Kris Bryant cleared the ivy again on Sunday, and that must have been a pretty nice Father Day’s gift, too. Starting Wednesday, Mike Bryant gets to coach baseball again, in a high-falutin’ youth tournament at Cashman Field and other suitable baseball venues about town.

It’s called the Vegas Baseball Classic. Top high school-aged travel teams set to compete include the vaunted Ohio Warhawks.

Mike Bryant’s entry is called the Chicago Cubs Scout Team. It has the expressed written consent of the Chicago Cubs, or at least permission to wear official Cubs uniforms sent to Bryant from the Cubs’ Cactus League compound in Mesa, Arizona. The pants even have the little Cubs logo on the upper thigh.

Whereas the Griffeys, Ken and Ken Jr., combined for 782 big league home runs, and the Bryants, Mike and Kris, have only 43 so far, Kris is just starting out. And Mike was the one who showed him how to hit with that slight uppercut.

So now Mike gets a chance to show other young ballplayers wearing official Cubs uniforms how to hit like that.

This is what Mike Bryant lives for. And the Human Torch-like weather we’re having notwithstanding, he’s looking forward to it, even if it means he’ll have to DVR a couple of Kris’ games.

 

In keeping with the spirit of the Cubs, and the time-honored advice of Chicago manager Joe Maddon, their scout team will “try not to suck.”

Bryant said he doesn’t have the best Las Vegas kids, and you can blame infighting and jealousy within the local baseball community for that. But he has a left-handed pitcher from Bishop Gorman named Jarod Billig, and a multitude of players from Southern California who are ticketed to Division I schools such as Stanford, Pepperdine, Washington and the University of San Diego, where Kris Bryant played.

It’s hard to say how Mike Bryant’s kids will stack up against the Ohio Warhawks.

Formed in 1990, these Warhawks have won 12 national titles, had 361 players drafted by major league teams (30 in the first round) and put 51 alums onto high per diem lists (including one named Bryant and one named Joey Gallo).

Their all-time won-loss record is 1,321-231. If I were with the Indians or Reds, I’d be sending these guys official uniforms.

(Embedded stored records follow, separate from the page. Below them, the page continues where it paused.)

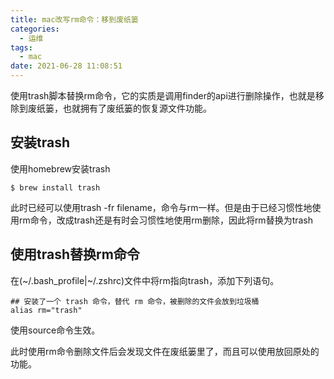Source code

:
 ```yaml
---
title: mac改写rm命令：移到废纸篓
categories:
  - 运维
tags:
  - mac
date: 2021-06-28 11:08:51
---
```

使用trash脚本替换rm命令，它的实质是调用finder的api进行删除操作，也就是移除到废纸篓，也就拥有了废纸篓的恢复源文件功能。

## 安装trash

使用homebrew安装trash
```shell
$ brew install trash
```
此时已经可以使用trash -fr filename，命令与rm一样。但是由于已经习惯性地使用rm命令，改成trash还是有时会习惯性地使用rm删除，因此将rm替换为trash

## 使用trash替换rm命令
在(~/.bash_profile|~/.zshrc)文件中将rm指向trash，添加下列语句。
```shell
## 安装了一个 trash 命令，替代 rm 命令，被删除的文件会放到垃圾桶
alias rm="trash"
```
使用source命令生效。

此时使用rm命令删除文件后会发现文件在废纸篓里了，而且可以使用放回原处的功能。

It’s the kind of program Mike Bryant would like to build here, with a little help from his son’s employer and the continued support of Cubs scouts Tom Myers and Denny Henderson.

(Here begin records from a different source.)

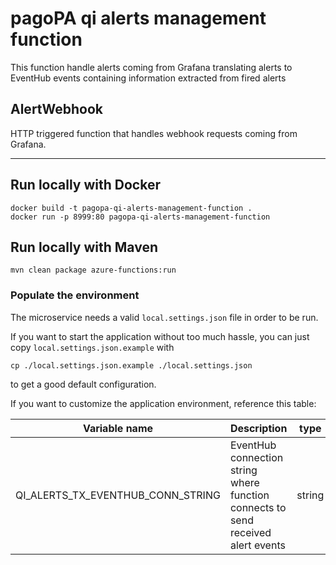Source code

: # pagoPA qi alerts management function

This function handle alerts coming from Grafana translating alerts to EventHub events
containing information extracted from fired alerts

## AlertWebhook

HTTP triggered function that handles webhook requests coming from Grafana.

---

## Run locally with Docker

```Shell
docker build -t pagopa-qi-alerts-management-function .
docker run -p 8999:80 pagopa-qi-alerts-management-function
```

## Run locally with Maven

```Shell
mvn clean package azure-functions:run
```

### Populate the environment

The microservice needs a valid `local.settings.json` file in order to be run.

If you want to start the application without too much hassle, you can just copy `local.settings.json.example` with

```shell
cp ./local.settings.json.example ./local.settings.json
```

to get a good default configuration.

If you want to customize the application environment, reference this table:

| Variable name                     | Description                                                                      | type   | default |
|-----------------------------------|----------------------------------------------------------------------------------|--------|---------|
| QI_ALERTS_TX_EVENTHUB_CONN_STRING | EventHub connection string where function connects to send received alert events | string |         |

“We’re in it for the long haul,” he said last week from a cushy couch in the Bryant Man Cage, an addition built onto the home Kris grew up in which includes a batting cage, about two dozen of Kris’ bats, one of Mike’s from his Elmira Red Sox days, a few Kris Bryant Fatheads and a life-size cutout of the Dos Equis beer guy.

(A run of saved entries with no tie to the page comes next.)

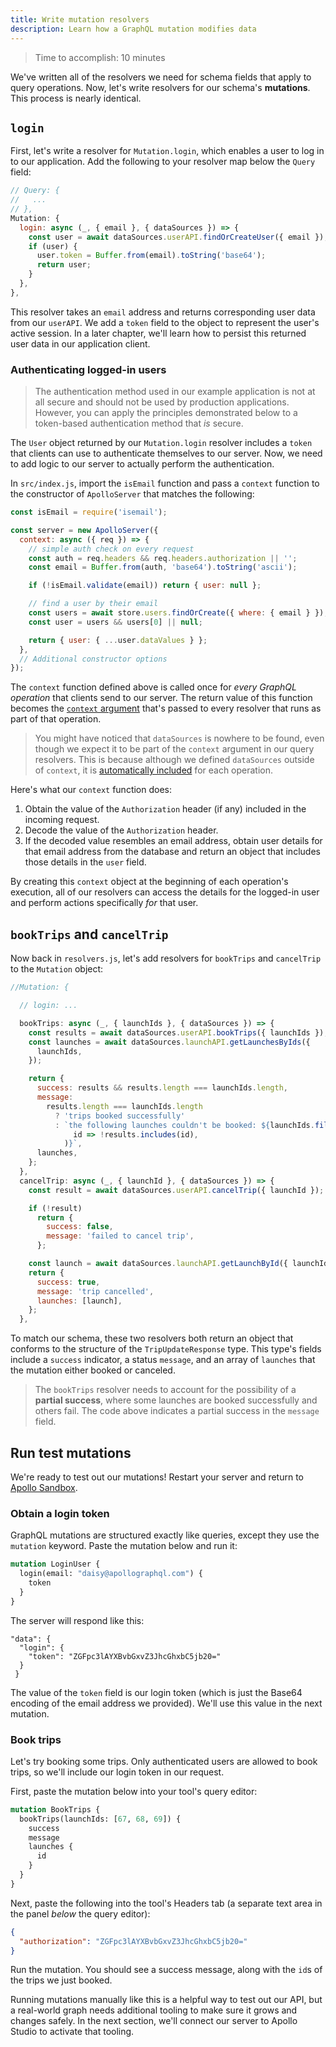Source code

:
 ```yaml
---
title: Write mutation resolvers
description: Learn how a GraphQL mutation modifies data
---
```


> Time to accomplish: 10 minutes

We've written all of the resolvers we need for schema fields that apply to query operations. Now, let's write resolvers for our schema's **mutations**. This process is nearly identical.

## `login`

First, let's write a resolver for `Mutation.login`, which enables a user to log in to our application. Add the following to your resolver map below the `Query` field:

```js title="src/resolvers.js"
// Query: {
//   ...
// },
Mutation: {
  login: async (_, { email }, { dataSources }) => {
    const user = await dataSources.userAPI.findOrCreateUser({ email });
    if (user) {
      user.token = Buffer.from(email).toString('base64');
      return user;
    }
  },
},
```

This resolver takes an `email` address and returns corresponding user data from our `userAPI`. We add a `token` field to the object to represent the user's active session. In a later chapter, we'll learn how to persist this returned user data in our application client.

### Authenticating logged-in users

> The authentication method used in our example application is not at all secure and should not be used by production applications. However, you can apply the principles demonstrated below to a token-based authentication method that _is_ secure.

The `User` object returned by our `Mutation.login` resolver includes a `token` that clients can use to authenticate themselves to our server. Now, we need to add logic to our server to actually perform the authentication.

In `src/index.js`, import the `isEmail` function and pass a `context` function to the constructor of `ApolloServer` that matches the following:

```js {1,4-16} title="src/index.js"
const isEmail = require('isemail');

const server = new ApolloServer({
  context: async ({ req }) => {
    // simple auth check on every request
    const auth = req.headers && req.headers.authorization || '';
    const email = Buffer.from(auth, 'base64').toString('ascii');

    if (!isEmail.validate(email)) return { user: null };

    // find a user by their email
    const users = await store.users.findOrCreate({ where: { email } });
    const user = users && users[0] || null;

    return { user: { ...user.dataValues } };
  },
  // Additional constructor options
});
```

The `context` function defined above is called once for _every GraphQL operation_ that clients send to our server. The return value of this function becomes the [`context` argument](./resolvers/#the-resolver-function-signature) that's passed to every resolver that runs as part of that operation.

> You might have noticed that `dataSources` is nowhere to be found, even though we expect it to be part of the `context` argument in our query resolvers. This is because although we defined `dataSources` outside of `context`, it is [automatically included](https://www.apollographql.com/docs/apollo-server/api/apollo-server/#dataSources) for each operation.

Here's what our `context` function does:

1. Obtain the value of the `Authorization` header (if any) included in the incoming request.
2. Decode the value of the `Authorization` header.
3. If the decoded value resembles an email address, obtain user details for that email address from the database and return an object that includes those details in the `user` field.

By creating this `context` object at the beginning of each operation's execution, all of our resolvers can access the details for the logged-in user and perform actions specifically _for_ that user.

## `bookTrips` and `cancelTrip`

Now back in `resolvers.js`, let's add resolvers for `bookTrips` and `cancelTrip` to the `Mutation` object:

```js title="src/resolvers.js"
//Mutation: {

  // login: ...

  bookTrips: async (_, { launchIds }, { dataSources }) => {
    const results = await dataSources.userAPI.bookTrips({ launchIds });
    const launches = await dataSources.launchAPI.getLaunchesByIds({
      launchIds,
    });

    return {
      success: results && results.length === launchIds.length,
      message:
        results.length === launchIds.length
          ? 'trips booked successfully'
          : `the following launches couldn't be booked: ${launchIds.filter(
              id => !results.includes(id),
            )}`,
      launches,
    };
  },
  cancelTrip: async (_, { launchId }, { dataSources }) => {
    const result = await dataSources.userAPI.cancelTrip({ launchId });

    if (!result)
      return {
        success: false,
        message: 'failed to cancel trip',
      };

    const launch = await dataSources.launchAPI.getLaunchById({ launchId });
    return {
      success: true,
      message: 'trip cancelled',
      launches: [launch],
    };
  },
```

To match our schema, these two resolvers both return an object that conforms to the structure of the `TripUpdateResponse` type. This type's fields include a `success` indicator, a status `message`, and an array of `launches` that the mutation either booked or canceled.

> The `bookTrips` resolver needs to account for the possibility of a **partial success**, where some launches are booked successfully and others fail. The code above indicates a partial success in the `message` field.

## Run test mutations

We're ready to test out our mutations! Restart your server and return to [Apollo Sandbox](https://studio.apollographql.com/sandbox/).

### Obtain a login token

GraphQL mutations are structured exactly like queries, except they use the `mutation` keyword. Paste the mutation below and run it:

```graphql
mutation LoginUser {
  login(email: "daisy@apollographql.com") {
    token
  }
}
```

The server will respond like this:

```
"data": {
  "login": {
    "token": "ZGFpc3lAYXBvbGxvZ3JhcGhxbC5jb20="
  }
 }
```

The value of the `token` field is our login token (which is just the Base64 encoding of the email address we provided). We'll use this value in the next mutation.

### Book trips

Let's try booking some trips. Only authenticated users are allowed to book trips, so we'll include our login token in our request.

First, paste the mutation below into your tool's query editor:

```graphql
mutation BookTrips {
  bookTrips(launchIds: [67, 68, 69]) {
    success
    message
    launches {
      id
    }
  }
}
```

Next, paste the following into the tool's Headers tab (a separate text area in the panel _below_ the query editor):

```json title="HTTP_HEADERS"
{
  "authorization": "ZGFpc3lAYXBvbGxvZ3JhcGhxbC5jb20="
}
```

Run the mutation. You should see a success message, along with the `id`s of the trips we just booked.

Running mutations manually like this is a helpful way to test out our API, but a real-world graph needs additional tooling to make sure it grows and changes safely. In the next section, we'll connect our server to Apollo Studio to activate that tooling.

“The Cubs are planting roots here. They picked Las Vegas largely because of the Bryce Harper-Joey Gallo-Kris Bryant story.”

Mike Bryant said in addition to cool major league uniforms, the Cubs’ scout team players will play a ton of games against top-level competition in wooden bat tournaments in Florida and Illinois. They will be both exposed to and coached by professional baseball scouts.

“These contacts run deep, all the way to the top,” he said.

He mentioned how things have changed since when he played, when a young player might have to drive for hours to try to impress scouts at a tryout camp. But those camps usually were free, whereas today’s travel teams have budgets that may run as high as $100,000.

The Ohio Warhawks even have their own dormitory, called The Nest. It’s 4,000 square feet and has 22 beds, a plasma TV, batting cages and pitchers mounds. And an Xbox 360.

“Five throws from the outfield and 10 cuts,” Mike Bryant said of the tryout experience of yesteryear, adding that he was lucky to get 125 at-bats during a season of American Legion ball.

I said things have changed since I started writing about summertime baseball, too, when the best team I ever saw was another squad from Ohio, called the Midland Redskins. This team of young phenoms had uniforms patterned after the University of Michigan and featured Ken Griffey Jr. and Barry Larkin in the same lineup.

Mike Bryant’s eyebrow went up like an infield fly.

“We’re playing them on Wednesday — they’re in the tournament,” he said.

It’s the second game in Pool B — the Kris Bryant Pool.